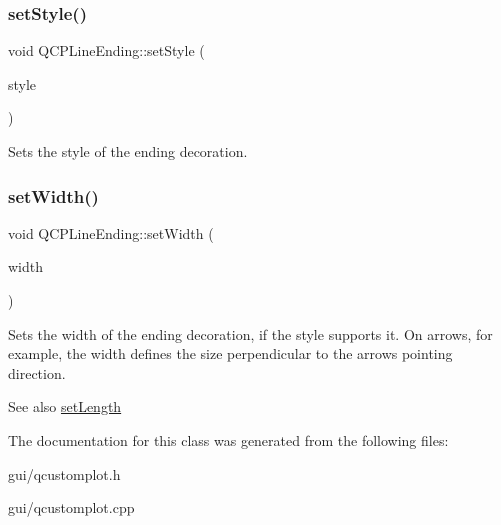 \subsubsection{\texorpdfstring{set\+Style()}{setStyle()}}
{\footnotesize\ttfamily void Q\+C\+P\+Line\+Ending\+::set\+Style (\begin{DoxyParamCaption}\item[{\hyperlink{classQCPLineEnding_a5ef16e6876b4b74959c7261d8d4c2cd5}{Q\+C\+P\+Line\+Ending\+::\+Ending\+Style}}]{style }\end{DoxyParamCaption})}

Sets the style of the ending decoration. \mbox{\label{classQCPLineEnding_a26dc020ea985a72cc25881ce2115e34e}} 
\subsubsection{\texorpdfstring{set\+Width()}{setWidth()}}
{\footnotesize\ttfamily void Q\+C\+P\+Line\+Ending\+::set\+Width (\begin{DoxyParamCaption}\item[{double}]{width }\end{DoxyParamCaption})}

Sets the width of the ending decoration, if the style supports it. On arrows, for example, the width defines the size perpendicular to the arrow\textquotesingle{}s pointing direction.

\begin{DoxySeeAlso}{See also}
\hyperlink{classQCPLineEnding_ae36fa01763751cd64b7f56c3507e935a}{set\+Length} 
\end{DoxySeeAlso}


The documentation for this class was generated from the following files\+:\begin{DoxyCompactItemize}
\item 
gui/qcustomplot.\+h\item 
gui/qcustomplot.\+cpp\end{DoxyCompactItemize}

******

**TASK DESCRIPTION**
Establish how many lines of the entries hold the word "begin", giving nothing but the number.

**WRITTEN RESPONSE**
4